I never thought I liked fish. But after I left home for PG studies 14 years ago, I realised I had taken this staple food for granted. I sorely missed the ‘maachher jhaal’ (fish fried in mustard oil tempered with kala jeera, slit green chillies and red chilli powder) and ‘doi maach’ cooked by my mother. And to my utter surprise, I would even find myself longing for that pungent and tangy ‘shorshe ilish’ — the ultimate Hilsa delicacy from Bengal. This is a fish for which a Bengali can even kill or die. While most Bengalis find its smell divine, it was the smell that would put me off. The smell that would not go from your fingers no matter how much you washed.

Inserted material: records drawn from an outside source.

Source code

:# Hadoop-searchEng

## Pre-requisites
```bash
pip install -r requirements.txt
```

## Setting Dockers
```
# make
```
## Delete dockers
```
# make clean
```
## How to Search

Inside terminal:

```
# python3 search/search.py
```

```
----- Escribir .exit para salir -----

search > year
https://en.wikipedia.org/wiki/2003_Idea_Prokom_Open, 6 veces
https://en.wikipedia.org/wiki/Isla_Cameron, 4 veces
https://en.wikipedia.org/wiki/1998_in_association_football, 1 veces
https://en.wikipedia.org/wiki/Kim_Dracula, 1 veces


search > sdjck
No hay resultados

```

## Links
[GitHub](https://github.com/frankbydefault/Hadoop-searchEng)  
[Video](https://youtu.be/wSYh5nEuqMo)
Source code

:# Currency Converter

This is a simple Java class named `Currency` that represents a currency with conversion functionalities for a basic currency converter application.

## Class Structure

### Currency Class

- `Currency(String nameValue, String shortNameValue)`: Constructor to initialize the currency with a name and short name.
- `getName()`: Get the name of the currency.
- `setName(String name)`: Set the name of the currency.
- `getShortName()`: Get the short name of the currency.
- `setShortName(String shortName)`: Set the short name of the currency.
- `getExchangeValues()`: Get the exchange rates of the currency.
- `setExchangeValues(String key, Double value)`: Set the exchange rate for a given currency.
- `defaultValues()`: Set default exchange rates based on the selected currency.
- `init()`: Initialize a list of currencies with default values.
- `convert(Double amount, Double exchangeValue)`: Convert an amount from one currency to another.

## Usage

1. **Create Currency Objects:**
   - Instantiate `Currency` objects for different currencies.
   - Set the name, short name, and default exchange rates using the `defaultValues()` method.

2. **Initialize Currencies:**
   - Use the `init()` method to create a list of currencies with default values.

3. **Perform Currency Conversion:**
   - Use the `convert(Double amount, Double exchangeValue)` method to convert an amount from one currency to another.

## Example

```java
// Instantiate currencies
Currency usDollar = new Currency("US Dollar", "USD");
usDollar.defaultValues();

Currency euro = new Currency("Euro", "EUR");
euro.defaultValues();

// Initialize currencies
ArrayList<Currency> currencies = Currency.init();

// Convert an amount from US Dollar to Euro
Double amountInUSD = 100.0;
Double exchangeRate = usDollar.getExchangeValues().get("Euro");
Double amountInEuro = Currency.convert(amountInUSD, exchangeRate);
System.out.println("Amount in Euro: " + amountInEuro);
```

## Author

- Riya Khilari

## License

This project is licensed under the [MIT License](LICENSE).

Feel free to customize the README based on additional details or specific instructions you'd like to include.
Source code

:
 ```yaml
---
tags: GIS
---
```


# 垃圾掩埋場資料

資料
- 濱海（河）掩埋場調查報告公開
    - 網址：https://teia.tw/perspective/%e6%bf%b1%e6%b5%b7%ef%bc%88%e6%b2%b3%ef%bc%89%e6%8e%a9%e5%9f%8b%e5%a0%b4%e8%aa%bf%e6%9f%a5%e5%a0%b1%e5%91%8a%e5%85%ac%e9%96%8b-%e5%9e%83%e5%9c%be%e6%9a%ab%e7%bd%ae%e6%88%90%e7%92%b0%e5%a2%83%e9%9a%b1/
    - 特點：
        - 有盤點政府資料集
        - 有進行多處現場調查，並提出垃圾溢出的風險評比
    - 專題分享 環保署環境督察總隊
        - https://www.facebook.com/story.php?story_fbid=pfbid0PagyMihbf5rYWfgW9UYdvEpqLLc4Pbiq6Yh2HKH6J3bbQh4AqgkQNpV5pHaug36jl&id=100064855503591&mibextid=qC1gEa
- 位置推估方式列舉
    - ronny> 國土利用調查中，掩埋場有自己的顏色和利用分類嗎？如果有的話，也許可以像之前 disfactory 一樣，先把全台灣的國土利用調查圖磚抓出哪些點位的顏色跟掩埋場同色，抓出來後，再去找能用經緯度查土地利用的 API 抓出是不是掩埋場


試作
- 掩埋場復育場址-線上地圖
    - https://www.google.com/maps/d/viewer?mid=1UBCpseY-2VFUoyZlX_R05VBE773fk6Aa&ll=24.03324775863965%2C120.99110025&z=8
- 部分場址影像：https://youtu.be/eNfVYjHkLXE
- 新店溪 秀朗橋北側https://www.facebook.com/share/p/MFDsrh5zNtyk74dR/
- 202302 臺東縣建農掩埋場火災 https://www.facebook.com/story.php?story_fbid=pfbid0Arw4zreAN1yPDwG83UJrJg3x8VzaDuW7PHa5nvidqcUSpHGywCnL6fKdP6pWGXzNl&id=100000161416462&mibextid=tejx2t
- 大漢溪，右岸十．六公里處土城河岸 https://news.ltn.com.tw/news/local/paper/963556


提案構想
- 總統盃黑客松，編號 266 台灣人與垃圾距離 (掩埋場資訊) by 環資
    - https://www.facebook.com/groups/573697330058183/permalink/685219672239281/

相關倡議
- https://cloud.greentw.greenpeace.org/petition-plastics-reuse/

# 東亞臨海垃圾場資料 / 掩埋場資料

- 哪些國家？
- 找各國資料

It would stay with the utensils for days together, and just in case you kept the leftover in the fridge and forgot to cover it, the oranges inside would also start giving you the taste of Hilsa. But the same stinking Hilsa is now a favourite with me too as I started to appreciate its taste after being deprived of it for long. Here is the recipe.
Hilsa fish: 500g
Black/red mustard seed: 1/2 cup
Green chillies: 7-8
Mustard oil: To fry
Turmeric powder: 1 teaspoon
Juice of one small lemon (optional) Preparation: Soak the mustard seeds for at least half an hour, preferably in hot/warm water. Grind it with 3-4 green chillies and set aside. Heat oil in a pan and put 3-4 slit green chillies. Add the fish and turmeric powder and fry till cooked. Now add the mustard paste with a little water and stir for a couple of minutes. Turn off the flame and add lemon juice (optional) before serving hot with plain rice. Last words: You need to be a little careful while using mustard paste, which tends to turn bitter. Use freshly ground paste, and don’t cook it for long. You get readymade mustard paste (see photo) these days, which comes in powder form. You can use it according to the directions given on the pack. They taste quite authentic.